Clintonville is a beautiful neighborhood. Our neighbors are fantastic, Oakland Park Ave is gorgeous in the fall, our kids are in a good public elementary school, and the church is a short walk from home. The neighborhood has many other perks. It’s a very good life.
In my adult life I have more and more come to acknowledge and be conscious of the role of place in shaping us – where we live and who our neighbors are. Condo or farm, city or suburb, buy or rent, any place presents both opportunities and limitations. As we have been settling in, I’ve been thinking again about place.
A few weeks ago I was at a luncheon of community leaders and was asked by a person at my table where I lived. After my answer, he replied, “Oh, that’s where the yuppies live.” I’m a person who hardly ever gets offended by what other people say, but I had a visceral reaction to the comment, which I tried not to show in my facial expression. I wanted to tell him that I actually feel a lot more comfortable in dirty jeans than the button down shirt and slacks I was wearing that day; that I value living close to work wherever that work may be; that I aspire to be more downwardly mobile than upwardly mobile and that my rusting ’94 Civic gets 40 miles to the gallon if I do need to drive. I wanted to tell him how much I miss homeless folks who I know by name and who consider me their pastor knocking on our door because they need a few extra candles to warm the tent they have set up by the railroad tracks just a few blocks away. I wanted to tell him, an African American man, how much my girls miss being in a school where 85% of the kids are black and brown. I also wanted to say that, if we are going to use labels, that Clintonville seems more crunchy than yuppy to me. In short, I wanted to defend myself as not being who he thought I might be. Instead I said calmly, “Oh, is that so?”

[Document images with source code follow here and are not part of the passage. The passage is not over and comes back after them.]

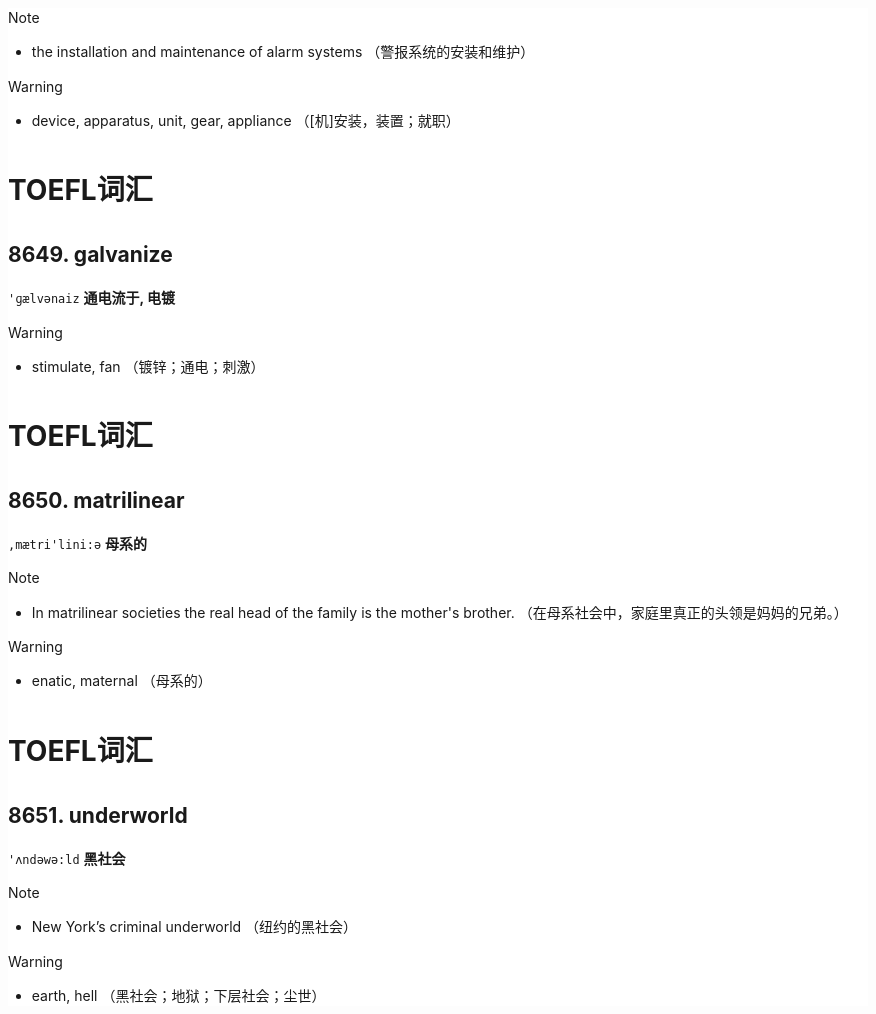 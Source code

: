 > [!NOTE]
>
> - the installation and maintenance of alarm systems （警报系统的安装和维护）
>

> [!WARNING]
>
> - device, apparatus, unit, gear, appliance （[机]安装，装置；就职）
>

# TOEFL词汇

## 8649. galvanize

`'ɡælvənaiz`  **通电流于, 电镀**

> [!WARNING]
>
> - stimulate, fan （镀锌；通电；刺激）
>

# TOEFL词汇

## 8650. matrilinear

`,mætri'lini:ə`  **母系的**

> [!NOTE]
>
> - In matrilinear societies the real head of the family is the mother's brother. （在母系社会中，家庭里真正的头领是妈妈的兄弟。）
>

> [!WARNING]
>
> - enatic, maternal （母系的）
>

# TOEFL词汇

## 8651. underworld

`'ʌndəwə:ld`  **黑社会**

> [!NOTE]
>
> - New York’s criminal underworld （纽约的黑社会）
>

> [!WARNING]
>
> - earth, hell （黑社会；地狱；下层社会；尘世）
>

I think part of my defensive thoughts come out of a realization that being comfortably middle class in America – or anywhere, for that matter – can be spiritually dangerous. It’s not wrong, sinful, or to be avoided, but it’s a responsibility not to be approached lightly. While some people may see living in a wealthy predominantly white neighborhood as a marker of success, I approach it with caution. I need poor people, immigrants, people of color, queer people in my life because I need them to mess with my mind. Because this is a messy world.

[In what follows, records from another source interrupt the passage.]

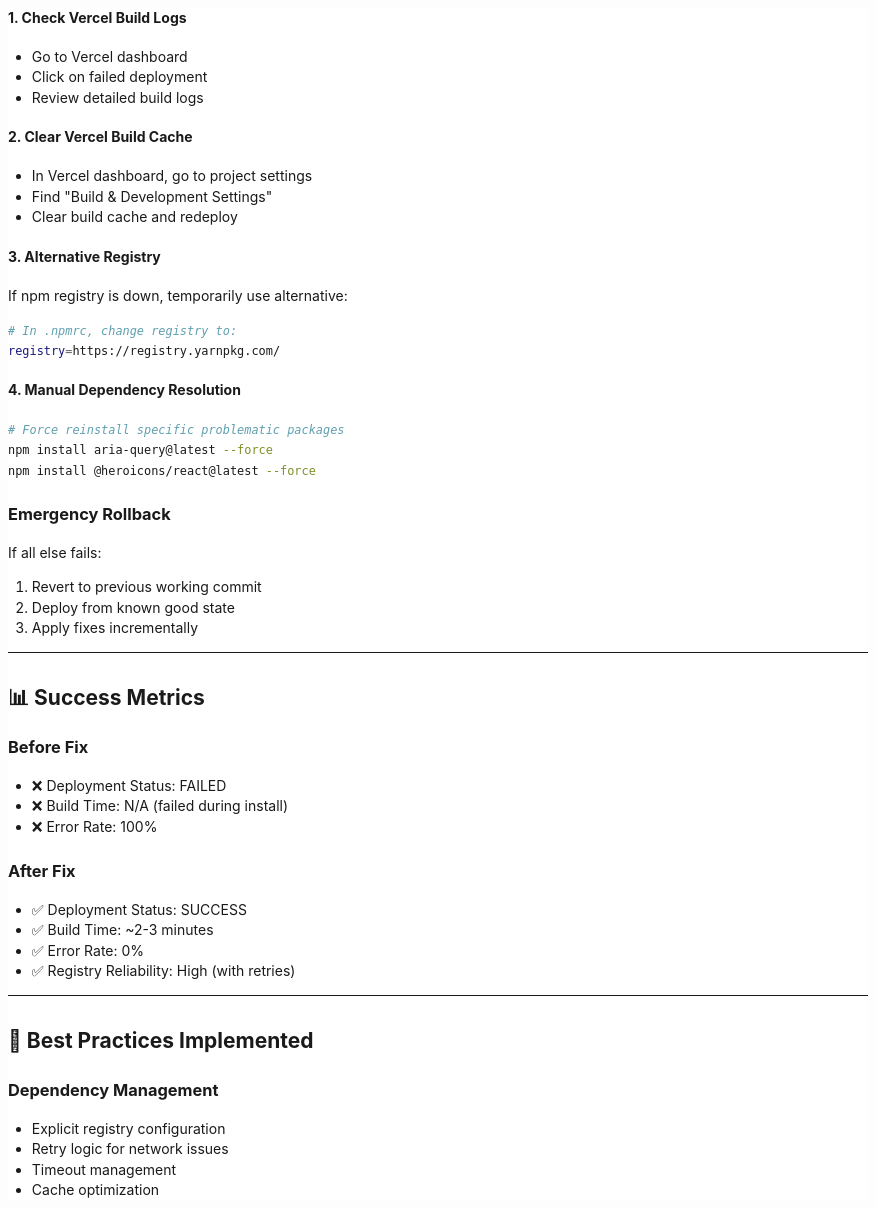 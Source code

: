 #### **1. Check Vercel Build Logs**
- Go to Vercel dashboard
- Click on failed deployment
- Review detailed build logs

#### **2. Clear Vercel Build Cache**
- In Vercel dashboard, go to project settings
- Find "Build & Development Settings"
- Clear build cache and redeploy

#### **3. Alternative Registry**
If npm registry is down, temporarily use alternative:
```bash
# In .npmrc, change registry to:
registry=https://registry.yarnpkg.com/
```

#### **4. Manual Dependency Resolution**
```bash
# Force reinstall specific problematic packages
npm install aria-query@latest --force
npm install @heroicons/react@latest --force
```

### **Emergency Rollback**
If all else fails:
1. Revert to previous working commit
2. Deploy from known good state
3. Apply fixes incrementally

---

## **📊 Success Metrics**

### **Before Fix**
- ❌ Deployment Status: FAILED
- ❌ Build Time: N/A (failed during install)
- ❌ Error Rate: 100%

### **After Fix**
- ✅ Deployment Status: SUCCESS
- ✅ Build Time: ~2-3 minutes
- ✅ Error Rate: 0%
- ✅ Registry Reliability: High (with retries)

---

## **🎯 Best Practices Implemented**

### **Dependency Management**
- Explicit registry configuration
- Retry logic for network issues
- Timeout management
- Cache optimization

As we settle into life in this place – this beautiful place, where we are glad to be, I might emphasize – I’m coming to terms with these things.
I’m sharing this because I’m guessing that we all live with these questions to some degree or another, and we’re a faith community that believes questions of how we live are just as if not more important than questions of what we believe. Or better, how we live is what we really believe.